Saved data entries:
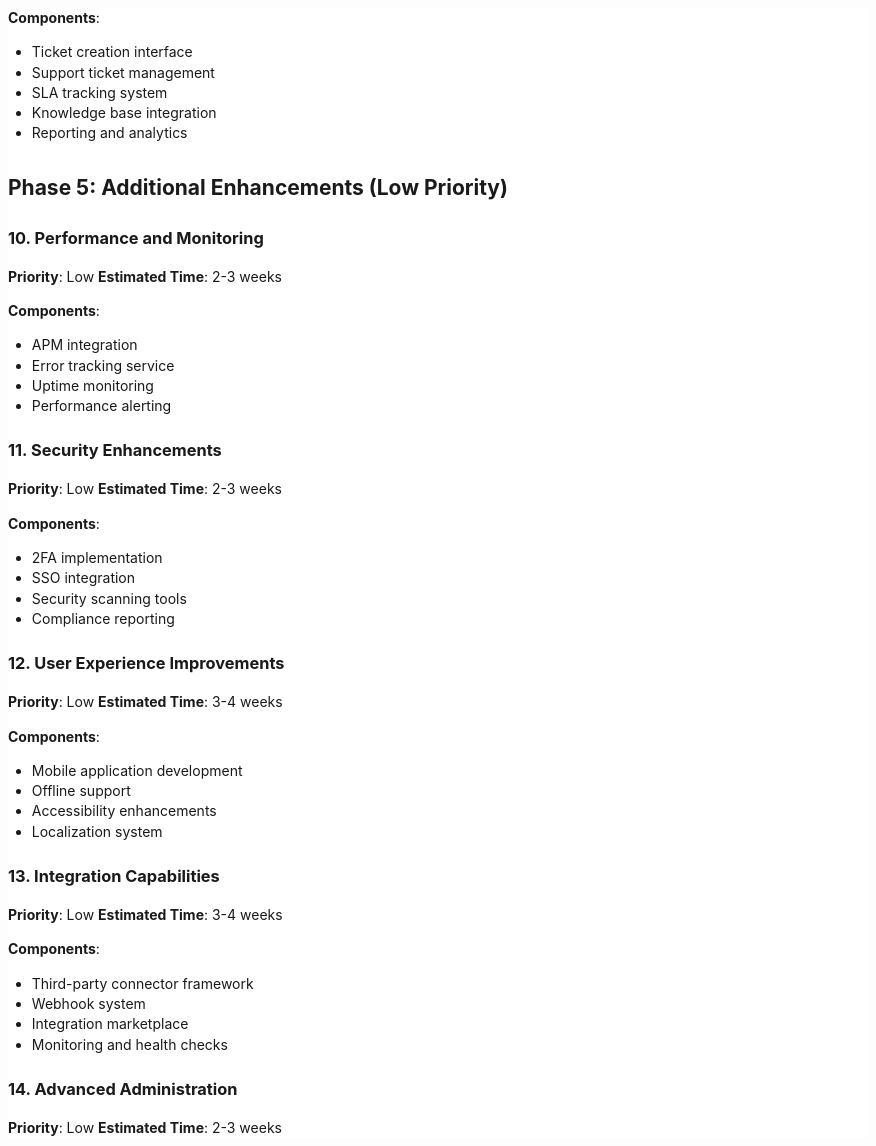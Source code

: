 **Components**:
- Ticket creation interface
- Support ticket management
- SLA tracking system
- Knowledge base integration
- Reporting and analytics

## Phase 5: Additional Enhancements (Low Priority)

### 10. Performance and Monitoring
**Priority**: Low
**Estimated Time**: 2-3 weeks

**Components**:
- APM integration
- Error tracking service
- Uptime monitoring
- Performance alerting

### 11. Security Enhancements
**Priority**: Low
**Estimated Time**: 2-3 weeks

**Components**:
- 2FA implementation
- SSO integration
- Security scanning tools
- Compliance reporting

### 12. User Experience Improvements
**Priority**: Low
**Estimated Time**: 3-4 weeks

**Components**:
- Mobile application development
- Offline support
- Accessibility enhancements
- Localization system

### 13. Integration Capabilities
**Priority**: Low
**Estimated Time**: 3-4 weeks

**Components**:
- Third-party connector framework
- Webhook system
- Integration marketplace
- Monitoring and health checks

### 14. Advanced Administration
**Priority**: Low
**Estimated Time**: 2-3 weeks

**How to complete this task**
Set down, exactly and only, the lines running from the one holding "- Support ticket management" through the end of the records above, both ends included.

**Written response**
- Support ticket management
- SLA tracking system
- Knowledge base integration
- Reporting and analytics

## Phase 5: Additional Enhancements (Low Priority)

### 10. Performance and Monitoring
**Priority**: Low
**Estimated Time**: 2-3 weeks

**Components**:
- APM integration
- Error tracking service
- Uptime monitoring
- Performance alerting

### 11. Security Enhancements
**Priority**: Low
**Estimated Time**: 2-3 weeks

**Components**:
- 2FA implementation
- SSO integration
- Security scanning tools
- Compliance reporting

### 12. User Experience Improvements
**Priority**: Low
**Estimated Time**: 3-4 weeks

**Components**:
- Mobile application development
- Offline support
- Accessibility enhancements
- Localization system

### 13. Integration Capabilities
**Priority**: Low
**Estimated Time**: 3-4 weeks

**Components**:
- Third-party connector framework
- Webhook system
- Integration marketplace
- Monitoring and health checks

### 14. Advanced Administration
**Priority**: Low
**Estimated Time**: 2-3 weeks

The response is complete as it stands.